Each line of the data below that carries the word "Zeichen" needs to be copied.

[Extracted records — start]

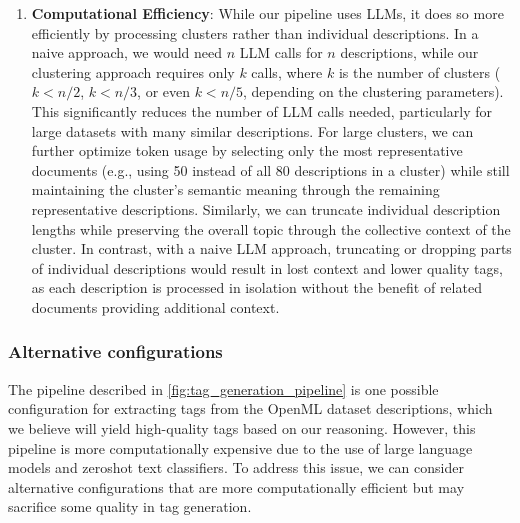 \begin{enumerate}
    \item \textbf{Computational Efficiency}: While our pipeline uses LLMs, it does so more efficiently by processing clusters rather than individual descriptions. In a naive approach, we would need $n$ LLM calls for $n$ descriptions, while our clustering approach requires only $k$ calls, where $k$ is the number of clusters ($k < n/2$, $k < n/3$, or even $k < n / 5$, depending on the clustering parameters). This significantly reduces the number of LLM calls needed, particularly for large datasets with many similar descriptions. For large clusters, we can further optimize token usage by selecting only the most representative documents (e.g., using 50 instead of all 80 descriptions in a cluster) while still maintaining the cluster's semantic meaning through the remaining representative descriptions. Similarly, we can truncate individual description lengths while preserving the overall topic through the collective context of the cluster. In contrast, with a naive LLM approach, truncating or dropping parts of individual descriptions would result in lost context and lower quality tags, as each description is processed in isolation without the benefit of related documents providing additional context.

\end{enumerate}

\subsubsection{Alternative configurations}
\label{sec:alternative_configurations}
The pipeline described in \cref{fig:tag_generation_pipeline} is one possible configuration for extracting tags from the OpenML dataset descriptions, which we believe will yield high-quality tags based on our reasoning. However, this pipeline is more computationally expensive due to the use of large language models and zeroshot text classifiers. To address this issue, we can consider alternative configurations that are more computationally efficient but may sacrifice some quality in tag generation.

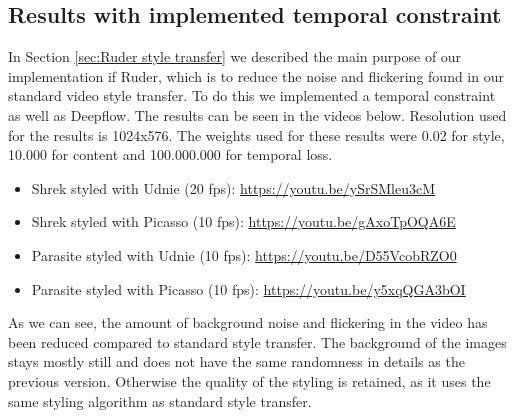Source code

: \subsection{Results with implemented temporal constraint}
\label{seq:ruder_result}
In Section \ref{sec:Ruder style transfer} we described the main purpose of our implementation if Ruder, which is to reduce the noise and flickering found in our standard video style transfer. To do this we implemented a temporal constraint as well as Deepflow. The results can be seen in the videos below.\newline
Resolution used for the results is 1024x576. The weights used for these results were 0.02 for style, 10.000 for content and 100.000.000 for temporal loss. 
\begin{itemize}
\item{Shrek styled with Udnie (20 fps): \url{https://youtu.be/ySrSMleu3cM}}
\item{Shrek styled with Picasso (10 fps): \url{https://youtu.be/gAxoTpOQA6E}}
\item{Parasite styled with Udnie (10 fps): \url{https://youtu.be/D55VcobRZO0}}
\item{Parasite styled with Picasso (10 fps): \url{https://youtu.be/y5xqQGA3bOI}}
\end{itemize}
As we can see, the amount of background noise and flickering in the video has been reduced compared to standard style transfer. The background of the images stays mostly still and does not have the same randomness in details as the previous version. Otherwise the quality of the styling is retained, as it uses the same styling algorithm as standard style transfer.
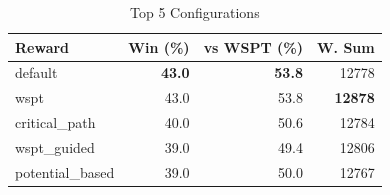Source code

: \begin{table}[htbp]%
\centering%
\begin{tabular}{lrrr}%
\toprule%
\textbf{Reward}&\textbf{Win (\%)}&\textbf{vs WSPT (\%)}&\textbf{W. Sum}\\%
\midrule%
default&\textbf{43.0}&\textbf{53.8}&12778\\%
wspt&43.0&53.8&\textbf{12878}\\%
critical_path&40.0&50.6&12784\\%
wspt_guided&39.0&49.4&12806\\%
potential_based&39.0&50.0&12767\\%
\bottomrule%
\end{tabular}%
\caption{Top 5 Configurations}%
\label{tab:summary}%
\end{table}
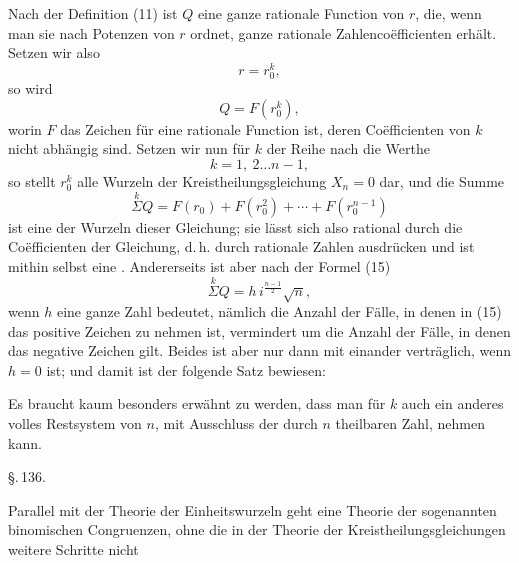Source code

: 
Nach der Definition (11) ist $Q$ eine ganze rationale Function
von $r$, die, wenn man sie nach Potenzen von $r$ ordnet, ganze
rationale Zahlenco\"efficienten erh\"alt. Setzen wir also
\[
r = r_0^k,
\]
so wird
\[
Q = F(r_0^k),
\]
worin $F$ das Zeichen f\"ur eine rationale Function ist, deren
Co\"efficienten von $k$ nicht abh\"angig sind. Setzen wir nun f\"ur
$k$ der Reihe nach die Werthe
\[
k = 1,\ 2 \ldots n-1,
\]
so stellt $r_0^k$ alle Wurzeln der Kreistheilungsgleichung $X_n = 0$
dar, und die Summe
\[
\overset{k}{\Sigma} Q = F(r_0) + F(r_0^2) + \cdots + F(r_0^{n-1})
\]
ist eine  der Wurzeln dieser Gleichung; sie
l\"asst sich also rational durch die Co\"efficienten der Gleichung,
d.\,h. durch rationale Zahlen ausdr\"ucken und ist mithin selbst eine
. Andererseits ist aber nach der Formel (15)
\[
\overset{k}{\Sigma} Q = h\, i^{\frac{n-1}{2}} \sqrt{n},
\]
wenn $h$ eine ganze Zahl bedeutet, n\"amlich die Anzahl der F\"alle,
in denen in (15) das positive Zeichen zu nehmen ist, vermindert um
die Anzahl der F\"alle, in denen das negative Zeichen gilt. Beides
ist aber nur dann mit einander vertr\"aglich, wenn $h = 0$ ist; und
damit ist der folgende Satz bewiesen:


Es braucht kaum besonders erw\"ahnt zu werden, dass man f\"ur $k$
auch ein anderes volles Restsystem von $n$, mit Ausschluss der durch
$n$ theilbaren Zahl, nehmen kann.

\begin{center}
%
%
\S.\,136.\\[2pt]
\end{center}

Parallel mit der Theorie der Einheitswurzeln geht eine Theorie der
sogenannten binomischen Congruenzen, ohne die in der Theorie der
Kreistheilungsgleichungen weitere Schritte nicht
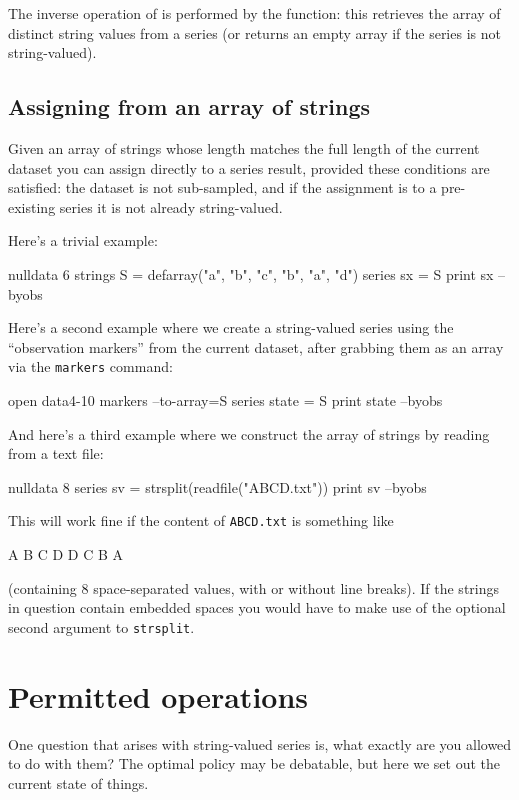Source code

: The inverse operation of  is performed by the
 function: this retrieves the array of distinct string
values from a series (or returns an empty array if the series is not
string-valued).

\subsection{Assigning from an array of strings}
\label{sec:array-assign}

Given an array of strings whose length matches the full length of the
current dataset you can assign directly to a series result, provided
these conditions are satisfied: the dataset is not sub-sampled, and if
the assignment is to a pre-existing series it is not already
string-valued.

Here's a trivial example:
\begin{code}
nulldata 6
strings S = defarray("a", "b", "c", "b", "a", "d")
series sx = S
print sx --byobs
\end{code}
Here's a second example where we create a string-valued series
using the ``observation markers'' from the current dataset, after
grabbing them as an array via the \texttt{markers} command:
\begin{code}
open data4-10
markers --to-array=S
series state = S
print state --byobs
\end{code}
And here's a third example where we construct the array of strings by
reading from a text file:
\begin{code}
nulldata 8
series sv = strsplit(readfile("ABCD.txt"))
print sv --byobs
\end{code}
This will work fine if the content of \texttt{ABCD.txt} is something
like
\begin{code}
A B C D D C B A
\end{code}
(containing 8 space-separated values, with or without line breaks). If
the strings in question contain embedded spaces you would have to make
use of the optional second argument to \texttt{strsplit}.

\section{Permitted operations}

One question that arises with string-valued series is, what exactly
are you allowed to do with them? The optimal policy may be debatable,
but here we set out the current state of things.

[Extracted records — finish]

### Expected answer
worin $F$ das Zeichen f\"ur eine rationale Function ist, deren
in denen in (15) das positive Zeichen zu nehmen ist, vermindert um
die Anzahl der F\"alle, in denen das negative Zeichen gilt. Beides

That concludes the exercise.